Cells with disrupted AKAP450 and EB1/EB3 display another similarity: when CAMSAP2 is also knocked out, they require an MTOC for survival. Therefore, centriole depletion, which causes formation of nonradial MT networks in control cells, leads to selection of cells with acentriolar but γ-tubulin–positive MTOCs in AKAP450/CAMSAP2 or EB1/3/CAMSAP2 mutants. We propose that while in normal cells, centrioles serve as a high-affinity site for PCM assembly, in centriole-depleted cells, PCM components are recruited to the Golgi, which then serves as an alternative MTOC. When MTs cannot properly attach to the Golgi because of AKAP450 or EB1/3 disruption, semiparallel acentrosomal MT arrays, the minus ends of which are stabilized by CAMSAP2, are formed. However, when CAMSAP2 is also absent, PCM assembles into a single MTOC, likely by dynein-mediated processes (Balczon et al., 1999; Purohit et al., 1999; Young et al., 2000; Dammermann and Merdes, 2002; Kim et al., 2004; Casenghi et al., 2005), and when this fails to happen, MT minus ends become unstable and cell viability is impaired (Wu et al., 2016). This suggests that although CAMSAP2 can stabilize individual MT minus ends, effective minus end stabilization by PCM requires its clustering. Our data also indicate that the interactions between EB1 and EB3 and their C-terminal partners are not essential for interphase centrosome-based MT organization, although we do not exclude the participation of EB2 in this process.

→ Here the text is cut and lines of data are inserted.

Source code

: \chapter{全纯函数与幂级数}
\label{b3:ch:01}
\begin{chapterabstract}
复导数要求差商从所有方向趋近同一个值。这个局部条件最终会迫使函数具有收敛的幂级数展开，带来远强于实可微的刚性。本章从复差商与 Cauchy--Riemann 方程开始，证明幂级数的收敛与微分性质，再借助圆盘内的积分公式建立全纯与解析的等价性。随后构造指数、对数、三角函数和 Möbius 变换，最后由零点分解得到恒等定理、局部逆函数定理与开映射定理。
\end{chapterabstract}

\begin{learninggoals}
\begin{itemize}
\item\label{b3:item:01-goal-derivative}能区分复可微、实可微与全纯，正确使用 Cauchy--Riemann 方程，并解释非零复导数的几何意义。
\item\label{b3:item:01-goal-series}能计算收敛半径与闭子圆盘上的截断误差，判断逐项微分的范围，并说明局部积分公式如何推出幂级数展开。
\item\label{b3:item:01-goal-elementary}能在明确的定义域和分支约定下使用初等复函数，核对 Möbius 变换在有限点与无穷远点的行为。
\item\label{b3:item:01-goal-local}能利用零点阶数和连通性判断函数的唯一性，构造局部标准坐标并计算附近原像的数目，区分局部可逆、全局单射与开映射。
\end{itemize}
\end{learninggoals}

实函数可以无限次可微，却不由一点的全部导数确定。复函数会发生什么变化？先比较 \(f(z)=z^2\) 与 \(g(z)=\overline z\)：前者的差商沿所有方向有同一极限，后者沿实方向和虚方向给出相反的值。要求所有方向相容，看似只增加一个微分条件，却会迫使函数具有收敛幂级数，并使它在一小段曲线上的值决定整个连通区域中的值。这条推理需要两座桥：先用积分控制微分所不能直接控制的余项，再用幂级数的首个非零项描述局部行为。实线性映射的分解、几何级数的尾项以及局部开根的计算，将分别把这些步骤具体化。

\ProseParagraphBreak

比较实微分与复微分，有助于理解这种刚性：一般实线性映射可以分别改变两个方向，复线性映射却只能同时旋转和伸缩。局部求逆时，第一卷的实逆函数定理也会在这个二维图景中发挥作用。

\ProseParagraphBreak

What are the functional consequences of the interactions between MTs and Golgi membranes? First, it is likely that spreading of the Golgi ribbons along MTs facilitates in- and outgoing vesicle trafficking. Consistently, we previously observed that in AKAP450 knockout cells, the overcompacted Golgi located in cell regions with low MT density was surrounded by an abnormally large number of vesicles, suggesting a trafficking defect (Wu et al., 2016). This notion is supported by the observation that ER-to-Golgi trafficking is perturbed in MMG-depleted cells (Wang et al., 2014). Second, detachment of MTs from the Golgi and a complete loss of noncentrosomal MTs impeded cell migration (Hurtado et al., 2011; Vinogradova et al., 2012; Roubin et al., 2013), with a particularly prominent defect observed during cell invasion in 3D matrix (Wu et al., 2016; this study). It is likely that Golgi-anchored MTs are important for cell polarity, for example, by supporting directional vesicle transport to the leading cell edge (Vinogradova et al., 2012) or by promoting cell asymmetry due to concentration of MT density on one side of the nucleus. The defects in MT growth-dependent extension of protrusions that we recently described for SLAIN2-, ch-TOG–, and CLASP1-depleted 3D-cultured mesenchymal cells (Bouchet et al., 2016), as well abnormalities in the turnover of cell–matrix adhesions (Stehbens et al., 2014), likely also contribute to the observed phenotype. Still, it is striking that a major MT-related function of the most abundant and ubiquitous +TIPs in mammalian cells, EB1 and EB3, is to control the organization of MT minus ends, a function that at least partly relies on the association of EBs with the MT shafts and is typically attributed to conventional MT-associated proteins.

Materials and methods

Constructs

Human EB1-GFP, EB2-GFP, and EB3-GFP are described in Stepanova et al. (2003); EB3-NL-LZ-GFP and EB3-NL-mVenus are described in Komarova et al. (2009); and GFP-EB3-Δtyrosine, GFP-EB3-ΔSxIP, and GFP-EB3-ΔTail are described in Montenegro Gouveia et al. (2010). pBrain-chTOGKDP-GFP-shchTOG (Gutiérrez-Caballero et al., 2015) was a gift of S. Royle (University of Warwick, Coventry, England, UK). mKate-α-tubulin was obtained from Evrogen. We used the following previously described constructs: Bio-mCherry-CAMSAP2, GFP-AKAP450 and GFP-MMG (Wu et al., 2016), human βIVb-tubulin-GFP (Bouchet et al., 2016), and GFP-Rab6A (Grigoriev et al., 2007). Truncated GFP-tagged EB1 and EB3, MMG point mutants and MMG–EB3, CLIP-115, and MAP7 chimeras were generated by PCR-based strategies; to generate the two latter clones, cDNAs encoding CLIP-115 (Hoogenraad et al., 2000) and MAP7 (Faire et al., 1999; a gift of C. Bulinski, Columbia University Medical Center, New York, NY) were used. GFP-Ska1 construct was a gift of S. Lens (University Medical Center Utrecht, Utrecht, Netherlands).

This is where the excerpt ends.